O projeto que prevê um reajuste salarial e um bônus de eficiência para os auditores-fiscais da Receita Federal tem potencial de gerar um efeito dominó de paralisações entre as carreiras do alto escalão da política econômica do país. Após a greve dos servidores do Tesouro Nacional, que já afetou uma série de atividades do órgão, a carreira de planejamento e orçamento do Ministério do Planejamento também ameaça cruzar os braços.

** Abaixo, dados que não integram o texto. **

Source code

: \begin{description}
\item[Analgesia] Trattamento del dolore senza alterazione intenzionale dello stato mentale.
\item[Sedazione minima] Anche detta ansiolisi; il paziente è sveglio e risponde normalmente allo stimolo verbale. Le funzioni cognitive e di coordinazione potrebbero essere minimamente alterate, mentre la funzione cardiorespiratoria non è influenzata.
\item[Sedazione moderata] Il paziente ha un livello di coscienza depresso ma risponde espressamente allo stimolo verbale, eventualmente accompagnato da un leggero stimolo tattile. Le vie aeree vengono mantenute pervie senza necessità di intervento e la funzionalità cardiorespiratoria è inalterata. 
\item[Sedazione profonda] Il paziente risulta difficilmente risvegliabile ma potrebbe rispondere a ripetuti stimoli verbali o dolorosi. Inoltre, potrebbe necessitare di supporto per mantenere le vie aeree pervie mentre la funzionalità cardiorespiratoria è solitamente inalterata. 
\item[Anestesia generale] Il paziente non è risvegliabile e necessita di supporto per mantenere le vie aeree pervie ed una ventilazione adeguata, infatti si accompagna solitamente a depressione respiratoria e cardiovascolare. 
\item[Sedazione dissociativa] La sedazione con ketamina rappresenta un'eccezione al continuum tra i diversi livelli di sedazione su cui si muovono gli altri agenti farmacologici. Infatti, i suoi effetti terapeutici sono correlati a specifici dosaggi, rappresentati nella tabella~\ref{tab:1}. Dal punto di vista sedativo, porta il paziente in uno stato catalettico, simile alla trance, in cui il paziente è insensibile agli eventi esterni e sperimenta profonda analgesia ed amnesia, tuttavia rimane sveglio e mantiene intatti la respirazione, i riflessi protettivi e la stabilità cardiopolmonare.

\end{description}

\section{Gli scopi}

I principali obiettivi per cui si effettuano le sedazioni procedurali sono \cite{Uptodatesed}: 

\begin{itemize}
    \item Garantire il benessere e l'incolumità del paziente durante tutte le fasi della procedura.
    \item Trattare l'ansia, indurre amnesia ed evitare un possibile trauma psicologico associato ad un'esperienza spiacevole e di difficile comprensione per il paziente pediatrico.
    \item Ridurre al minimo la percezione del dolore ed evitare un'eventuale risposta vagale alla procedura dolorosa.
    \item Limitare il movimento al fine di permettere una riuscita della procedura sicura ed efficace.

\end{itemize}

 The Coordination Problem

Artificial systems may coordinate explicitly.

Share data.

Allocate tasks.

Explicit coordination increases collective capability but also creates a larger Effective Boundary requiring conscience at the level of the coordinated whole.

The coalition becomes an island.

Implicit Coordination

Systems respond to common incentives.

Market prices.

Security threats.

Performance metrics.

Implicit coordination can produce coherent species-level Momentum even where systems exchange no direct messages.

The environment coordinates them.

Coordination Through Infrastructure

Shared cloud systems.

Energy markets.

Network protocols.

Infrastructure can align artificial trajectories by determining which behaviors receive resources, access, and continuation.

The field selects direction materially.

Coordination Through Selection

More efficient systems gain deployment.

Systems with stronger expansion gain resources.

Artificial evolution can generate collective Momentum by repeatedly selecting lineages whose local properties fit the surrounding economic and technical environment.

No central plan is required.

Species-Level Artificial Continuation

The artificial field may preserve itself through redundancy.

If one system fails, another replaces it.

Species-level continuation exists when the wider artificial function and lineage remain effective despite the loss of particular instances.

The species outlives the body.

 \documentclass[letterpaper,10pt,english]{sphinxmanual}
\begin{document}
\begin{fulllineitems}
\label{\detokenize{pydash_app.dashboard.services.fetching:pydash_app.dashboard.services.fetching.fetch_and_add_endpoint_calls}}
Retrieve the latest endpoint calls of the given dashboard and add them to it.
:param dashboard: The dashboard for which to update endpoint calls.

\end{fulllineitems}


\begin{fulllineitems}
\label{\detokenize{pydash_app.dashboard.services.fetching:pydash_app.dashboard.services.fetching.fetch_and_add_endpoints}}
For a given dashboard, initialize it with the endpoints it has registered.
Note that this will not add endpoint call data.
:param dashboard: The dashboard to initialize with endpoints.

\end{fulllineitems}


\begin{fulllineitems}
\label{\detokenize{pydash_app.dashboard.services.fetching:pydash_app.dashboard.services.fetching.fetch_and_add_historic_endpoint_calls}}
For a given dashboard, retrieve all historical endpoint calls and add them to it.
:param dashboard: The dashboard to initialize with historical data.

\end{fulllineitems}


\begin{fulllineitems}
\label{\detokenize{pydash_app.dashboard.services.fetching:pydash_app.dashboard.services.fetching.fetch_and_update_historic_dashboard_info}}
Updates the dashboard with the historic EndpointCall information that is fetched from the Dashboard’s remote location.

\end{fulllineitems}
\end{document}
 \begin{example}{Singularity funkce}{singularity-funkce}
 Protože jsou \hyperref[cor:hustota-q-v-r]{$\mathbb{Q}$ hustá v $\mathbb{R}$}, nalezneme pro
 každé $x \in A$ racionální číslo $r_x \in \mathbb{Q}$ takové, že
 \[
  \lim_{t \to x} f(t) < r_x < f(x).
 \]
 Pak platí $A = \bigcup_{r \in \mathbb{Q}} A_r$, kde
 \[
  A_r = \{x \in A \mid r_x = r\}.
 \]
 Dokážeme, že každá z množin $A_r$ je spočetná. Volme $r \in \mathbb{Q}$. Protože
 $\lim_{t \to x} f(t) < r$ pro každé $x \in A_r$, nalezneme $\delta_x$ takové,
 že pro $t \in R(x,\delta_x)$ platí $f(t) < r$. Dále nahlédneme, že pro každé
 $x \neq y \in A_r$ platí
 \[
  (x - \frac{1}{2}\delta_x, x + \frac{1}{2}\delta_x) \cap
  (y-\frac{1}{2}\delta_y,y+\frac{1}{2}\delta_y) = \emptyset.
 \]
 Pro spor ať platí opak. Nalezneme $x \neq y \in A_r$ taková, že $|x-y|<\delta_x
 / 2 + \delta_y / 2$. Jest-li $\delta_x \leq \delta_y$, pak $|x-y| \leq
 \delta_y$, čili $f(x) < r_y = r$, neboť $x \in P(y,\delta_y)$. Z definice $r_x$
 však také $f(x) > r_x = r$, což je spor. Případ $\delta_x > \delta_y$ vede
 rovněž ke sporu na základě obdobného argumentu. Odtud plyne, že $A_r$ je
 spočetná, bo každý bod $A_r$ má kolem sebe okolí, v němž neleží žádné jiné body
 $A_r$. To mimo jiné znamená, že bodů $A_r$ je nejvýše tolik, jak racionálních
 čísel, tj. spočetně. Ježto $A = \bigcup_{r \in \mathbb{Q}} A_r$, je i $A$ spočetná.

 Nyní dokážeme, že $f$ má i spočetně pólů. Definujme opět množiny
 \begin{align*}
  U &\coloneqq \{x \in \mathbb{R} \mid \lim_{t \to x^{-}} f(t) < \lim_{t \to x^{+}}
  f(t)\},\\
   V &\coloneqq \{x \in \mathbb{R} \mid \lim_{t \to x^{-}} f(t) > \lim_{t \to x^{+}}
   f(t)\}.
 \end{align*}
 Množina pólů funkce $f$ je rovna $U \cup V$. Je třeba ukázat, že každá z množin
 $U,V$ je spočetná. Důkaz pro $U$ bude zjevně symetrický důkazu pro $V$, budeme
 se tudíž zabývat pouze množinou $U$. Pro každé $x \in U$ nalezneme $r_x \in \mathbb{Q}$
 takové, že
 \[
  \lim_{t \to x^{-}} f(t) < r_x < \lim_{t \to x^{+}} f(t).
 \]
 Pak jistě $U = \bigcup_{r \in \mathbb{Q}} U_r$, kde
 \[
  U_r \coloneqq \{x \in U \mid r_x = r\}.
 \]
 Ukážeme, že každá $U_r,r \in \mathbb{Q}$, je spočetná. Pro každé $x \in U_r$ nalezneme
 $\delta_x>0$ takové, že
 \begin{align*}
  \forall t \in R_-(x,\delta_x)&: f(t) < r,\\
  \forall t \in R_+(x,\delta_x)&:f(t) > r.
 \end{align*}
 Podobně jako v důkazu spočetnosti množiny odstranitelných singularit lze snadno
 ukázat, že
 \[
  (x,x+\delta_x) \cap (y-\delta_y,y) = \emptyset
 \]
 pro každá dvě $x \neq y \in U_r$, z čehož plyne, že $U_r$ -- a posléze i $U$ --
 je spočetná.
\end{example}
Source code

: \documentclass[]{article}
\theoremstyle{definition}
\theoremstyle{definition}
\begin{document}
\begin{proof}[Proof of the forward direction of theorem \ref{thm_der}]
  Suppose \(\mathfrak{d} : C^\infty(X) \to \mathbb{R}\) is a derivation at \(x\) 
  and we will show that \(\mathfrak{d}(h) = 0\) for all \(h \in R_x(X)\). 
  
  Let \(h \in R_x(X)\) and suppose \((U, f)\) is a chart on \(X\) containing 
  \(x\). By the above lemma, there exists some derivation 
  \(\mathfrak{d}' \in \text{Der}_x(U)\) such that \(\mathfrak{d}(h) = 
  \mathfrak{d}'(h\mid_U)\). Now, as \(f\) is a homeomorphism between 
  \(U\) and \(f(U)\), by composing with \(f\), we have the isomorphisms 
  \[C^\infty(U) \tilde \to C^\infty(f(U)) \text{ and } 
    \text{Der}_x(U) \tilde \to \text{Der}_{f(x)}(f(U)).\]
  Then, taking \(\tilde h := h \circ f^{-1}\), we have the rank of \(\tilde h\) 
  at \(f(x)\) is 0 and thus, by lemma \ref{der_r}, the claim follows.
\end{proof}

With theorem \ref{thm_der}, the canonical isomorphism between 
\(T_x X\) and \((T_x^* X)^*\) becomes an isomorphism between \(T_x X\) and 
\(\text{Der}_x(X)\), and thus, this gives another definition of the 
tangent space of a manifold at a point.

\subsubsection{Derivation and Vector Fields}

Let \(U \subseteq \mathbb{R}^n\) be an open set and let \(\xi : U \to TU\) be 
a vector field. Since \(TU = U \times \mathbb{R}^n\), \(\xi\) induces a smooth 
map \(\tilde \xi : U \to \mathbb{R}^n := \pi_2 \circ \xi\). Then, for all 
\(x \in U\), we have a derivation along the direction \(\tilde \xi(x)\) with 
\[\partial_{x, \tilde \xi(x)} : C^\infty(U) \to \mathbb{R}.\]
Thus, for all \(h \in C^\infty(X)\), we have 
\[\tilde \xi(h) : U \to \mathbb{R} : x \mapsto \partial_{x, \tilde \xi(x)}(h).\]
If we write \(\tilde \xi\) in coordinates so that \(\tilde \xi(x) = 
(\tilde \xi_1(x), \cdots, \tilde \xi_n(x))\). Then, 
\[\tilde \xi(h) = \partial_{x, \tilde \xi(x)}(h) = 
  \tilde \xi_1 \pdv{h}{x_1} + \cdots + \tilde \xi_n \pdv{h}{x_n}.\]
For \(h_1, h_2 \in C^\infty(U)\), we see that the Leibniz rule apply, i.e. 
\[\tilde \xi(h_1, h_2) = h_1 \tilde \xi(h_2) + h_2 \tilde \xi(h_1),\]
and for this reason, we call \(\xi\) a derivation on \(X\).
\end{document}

Nos últimos anos, as carreiras da cúpula político-econômica do país tiveram tratamento similar do ponto de vista de negociação salarial. Por isso, os servidores estão irritados com o benefício diferenciado para os funcionários da Receita. Para eles, a diferenciação foi um equívoco do governo. Além do reajuste parcelado até 2019, os auditores-fiscais conseguiram enviar ao Congresso um projeto de lei com valorização do plano de carreira da categoria e um bônus de eficiência que sairá de um fundo que reúne parte das multas aplicadas pelos profissionais. Os funcionários do Tesouro e do Planejamento, no entanto, só receberam o reajuste, sem bonificação.
O movimento do Tesouro Nacional já causou mudanças no horário de funcionamento do Tesouro Direto e o adiamento, sem nova data, da divulgação do relatório da dívida pública federal de julho, inicialmente prevista para esta quarta-feira. Os funcionários estão mobilizados e pressionam o ministro da Fazenda fisicamente, na sala contígua ao gabinete de Henrique Meirelles.
Os representantes da carreira de Orçamento chegaram a se reunir com o ministro do Planejamento, Dyogo Oliveira. Na reunião, no entanto, ele teria sinalizado negativamente em relação a um benefício extra para a categoria, uma vez que os servidores já tiveram um reajuste salarial este ano. Com a peça orçamentária de 2017 praticamente pronta desde o início do mês, a capacidade de pressão da categoria fica enfraquecida.
Em contrapartida, no entanto, o governo aceitou discutir uma outra demanda dos servidores: um decreto de regulamentação da carreira, que definirá em termos mais claros itens como carga horária e a contabilização de horas trabalhadas em casa. Com essa expectativa, os representantes da categoria devem segurar o início de uma possível paralisação por mais tempo.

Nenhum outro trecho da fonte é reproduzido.